Quindi prende la parola il Papa. Il suo intervento è lungo e articolato. È una Lectio. Con cenni autobiografici. Il Pontefice innanzitutto rivendica l’idea della presentazione e poi subito fa propria la definizione che Narvaja fa di padre Fiorito: «maestro del dialogo». «Quel titolo mi è piaciuto – afferma – perché descrive bene il Maestro mettendo in rilievo un paradosso: Fiorito infatti parlava poco, ma aveva grande capacità di ascolto, un ascolto capace di discernimento, che è una delle colonne del dialogo». Papa Francesco poi mette in luce un’altra caratteristica di padre Fiorito: «Non ha fatto molto per farsi conoscere, ma da buon maestro ha fatto conoscere molti buoni autori ai suoi discepoli». E ricorda in particolare padre Hugo Rahner con la sua «metastoria di una spiritualità». Il Pontefice coglie l’occasione per «esprimere» la «gratitudine per tutto ciò che la Compagnia mi ha dato e ha fatto per me». Con i maestri formatori, ma anche con i fratelli coadiutori, anche loro maestri «con l’esempio gioioso di restare semplici servitori per tutta la vita». E poi ricorda alcuni suoi incontri particolari con Fiorito. Con una serietà che aveva «il dono delle lacrime», «espressione di consolazione spirituale». Con un sorriso che aveva anche il «dono dello sbadiglio» di fronte ad alcuni esami di coscienza, giustificandosi dicendo che a volte serviva a «tirarti fuori il cattivo spirito».
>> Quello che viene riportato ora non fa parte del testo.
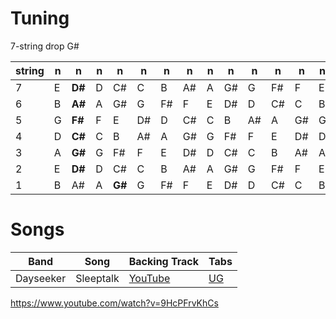 # Tuning

7-string drop G#

| string | n  | n  | n | n  | n  | n  | n  | n | n  | n  | n  | n  | n  |
|--------|----|----|---|----|----|----|----|---|----|----|----|----|----|
| 7      | E  | **D#** | D | C# | C  | B  | A# | A | G# | G  | F# | F  | E  |
| 6      | B  | **A#** | A | G# | G  | F# | F  | E | D# | D  | C# | C  | B  |
| 5      | G  | **F#** | F | E  | D# | D  | C# | C | B  | A# | A  | G# | G  |
| 4      | D  | **C#** | C | B  | A# | A  | G# | G | F# | F  | E  | D# | D  |
| 3      | A  | **G#** | G | F# | F  | E  | D# | D | C# | C  | B  | A# | A  |
| 2      | E  | **D#** | D | C# | C  | B  | A# | A | G# | G  | F# | F  | E  |
| 1      | B  | A# | A | **G#** | G  | F# | F  | E | D# | D  | C# | C  | B  |



# Songs

| Band | Song | Backing Track | Tabs
| --- | --- | --- | --- |
| Dayseeker | Sleeptalk | [YouTube](https://www.youtube.com/watch?v=3xcoQlTI49o) | [UG](https://tabs.ultimate-guitar.com/tab/dayseeker/sleeptalk-official-3921692)

https://www.youtube.com/watch?v=9HcPFrvKhCs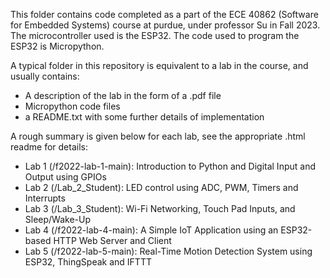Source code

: 
This folder contains code completed as a part of the ECE 40862 (Software for Embedded Systems) course at purdue, under professor Su in Fall 2023.
The microcontroller used is the ESP32. The code used to program the ESP32 is Micropython.

A typical folder in this repository is equivalent to a lab in the course, and usually contains:
- A description of the lab in the form of a .pdf file
- Micropython code files
- a README.txt with some further details of implementation

A rough summary is given below for each lab, see the appropriate .html readme for details:
- Lab 1 (/f2022-lab-1-main): Introduction to Python and Digital Input and Output using GPIOs
- Lab 2 (/Lab_2_Student): LED control using ADC, PWM, Timers and Interrupts
- Lab 3 (/Lab_3_Student): Wi-Fi Networking, Touch Pad Inputs, and Sleep/Wake-Up
- Lab 4 (/f2022-lab-4-main): A Simple IoT Application using an ESP32-based HTTP Web
Server and Client
- Lab 5 (/f2022-lab-5-main): Real-Time Motion Detection System using ESP32,
ThingSpeak and IFTTT
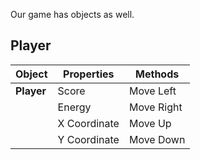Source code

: Our game has objects as well.

## Player

| Object | Properties | Methods |
|-|-|-|
| **Player** | Score | Move Left |
|            | Energy | Move Right |
|            | X Coordinate | Move Up |
|            | Y Coordinate | Move Down |


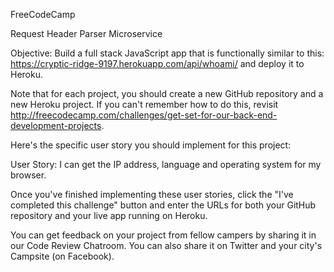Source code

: FreeCodeCamp


Request Header Parser Microservice

Objective: Build a full stack JavaScript app that is functionally similar to this: https://cryptic-ridge-9197.herokuapp.com/api/whoami/ and deploy it to Heroku.

Note that for each project, you should create a new GitHub repository and a new Heroku project. If you can't remember how to do this, revisit http://freecodecamp.com/challenges/get-set-for-our-back-end-development-projects.

Here's the specific user story you should implement for this project:

User Story: I can get the IP address, language and operating system for my browser.

Once you've finished implementing these user stories, click the "I've completed this challenge" button and enter the URLs for both your GitHub repository and your live app running on Heroku.

You can get feedback on your project from fellow campers by sharing it in our Code Review Chatroom. You can also share it on Twitter and your city's Campsite (on Facebook).
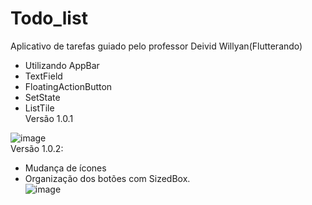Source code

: # Todo_list
Aplicativo de tarefas guiado pelo professor Deivid Willyan(Flutterando)  
- Utilizando AppBar
- TextField
- FloatingActionButton
- SetState 
- ListTile  
Versão 1.0.1

![image](https://user-images.githubusercontent.com/73318684/140003670-ca03907a-f083-469f-b3e4-6f6574fd522e.png)  
Versão 1.0.2:  
- Mudança de ícones 
- Organização dos botões com SizedBox.  
![image](https://user-images.githubusercontent.com/73318684/140627630-66abc995-d5e3-47df-b1cb-ed2e2b655d2e.png)


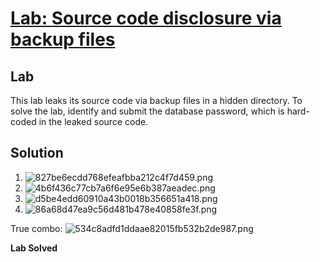 # [Lab: Source code disclosure via backup files](https://portswigger.net/web-security/information-disclosure/exploiting/lab-infoleak-via-backup-files)

## Lab

This lab leaks its source code via backup files in a hidden directory. To solve the lab, identify and submit the database password, which is hard-coded in the leaked source code.

## Solution

1.  ![827be6ecdd768efeafbba212c4f7d459.png](../../../../../../_resources/827be6ecdd768efeafbba212c4f7d459.png)
2.  ![4b6f436c77cb7a6f6e95e6b387aeadec.png](../../../../../../_resources/4b6f436c77cb7a6f6e95e6b387aeadec.png)
3.  ![d5be4edd60910a43b0018b356651a418.png](../../../../../../_resources/d5be4edd60910a43b0018b356651a418.png)
4.  ![86a68d47ea9c56d481b478e40858fe3f.png](../../../../../../_resources/86a68d47ea9c56d481b478e40858fe3f.png)

True combo:
![534c8adfd1ddaae82015fb532b2de987.png](../../../../../../_resources/534c8adfd1ddaae82015fb532b2de987.png)

**Lab Solved**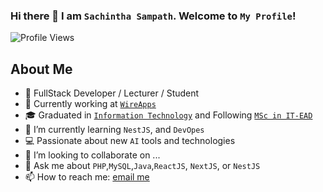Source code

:### Hi there 👋 I am `Sachintha Sampath`. Welcome to `My Profile`!


![Profile Views](https://komarev.com/ghpvc/?username=SachinthaSampath&abbreviated=true&label=Profile+Views&style=flat-square)

## About Me

- 💼 FullStack Developer / Lecturer / Student
- 🔭 Currently working at [`WireApps`](https://www.wireapps.co.uk/)
- 🎓 Graduated in [`Information Technology`](https://www.bit.lk/index.php/about-bit) and Following [`MSc in IT-EAD`](https://www.sliit.lk/graduate-studies-research/programms/msc-programmes/msc-enterprise-applications-development-degree/)
- 🌱 I’m currently learning `NestJS`, and `DevOpes`
- 💻 Passionate about new `AI` tools and technologies
- 👯 I’m looking to collaborate on ...
- 💬 Ask me about `PHP`,`MySQL`,`Java`,`ReactJS`, `NextJS`, or `NestJS`
- 📫 How to reach me: [email me](mailto:sachintha.hello@gmail.com) 


<!--
**SachinthaSampath/SachinthaSampath** is a ✨ _special_ ✨ repository because its `README.md` (this file) appears on your GitHub profile.

Here are some ideas to get you started:

- 🔭 I’m currently working on ...
- 🌱 I’m currently learning ...
- 👯 I’m looking to collaborate on ...
- 🤔 I’m looking for help with ...
- 💬 Ask me about ...
- 📫 How to reach me: ...
- 😄 Pronouns: ...
- ⚡ Fun fact: ...
-->
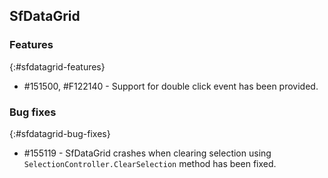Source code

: ## SfDataGrid

### Features
{:#sfdatagrid-features}

* \#151500, #F122140 - Support for double click event has been provided.


### Bug fixes
{:#sfdatagrid-bug-fixes}

* \#155119 - SfDataGrid crashes when clearing selection using `SelectionController.ClearSelection` method has been fixed.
Il Pontefice elenca alcune caratteristiche particolare di padre Fiorito e in particolare si sofferma su questa: «Nell’accompagnamento spirituale, quando gli raccontavi le tue cose, lui si teneva fuori». Nel senso che «ti rispettava», perché «credeva nella libertà». E così, sottolinea papa Francesco, padre Fiorito «è stato il grande “disideologizzatore” della Provincia » argentina dei gesuiti «in un’epoca molto ideologizzata». E lo ha fatto «risvegliando la passione a dialogare bene, con se stessi, con gli altri con il Signore». E a «non dialogare con la tentazione», a «non dialogare con lo spirito cattivo, con il Maligno». Infatti «l’ideologia è sempre un monologo con una sola idea e Fiorito aiutava il suo interlocutore a distinguere dentro di sé le voci del bene e del male dalla sua propria voce, e ciò apriva la mente perché apriva il cuore a Dio e agli altri». Il discorso è lungo e papa Francesco non lo legge tutto, ma accenna ad alcune altre caratteristiche di padre Fiorito: non esortava, non era geloso, non dava giudizi, con i «testa dura» aveva tanta pazienza. Ma prima di finire estrae dalla memoria un aneddoto. Rivela che da provinciale doveva ricevere il racconto di coscienza annuale del maestro. E, con la voce rotta dalla commozione, ricorda: «Era un novizio maturo» che rivelava nelle sue narrazioni di essere proprio un «discepolo del Padre».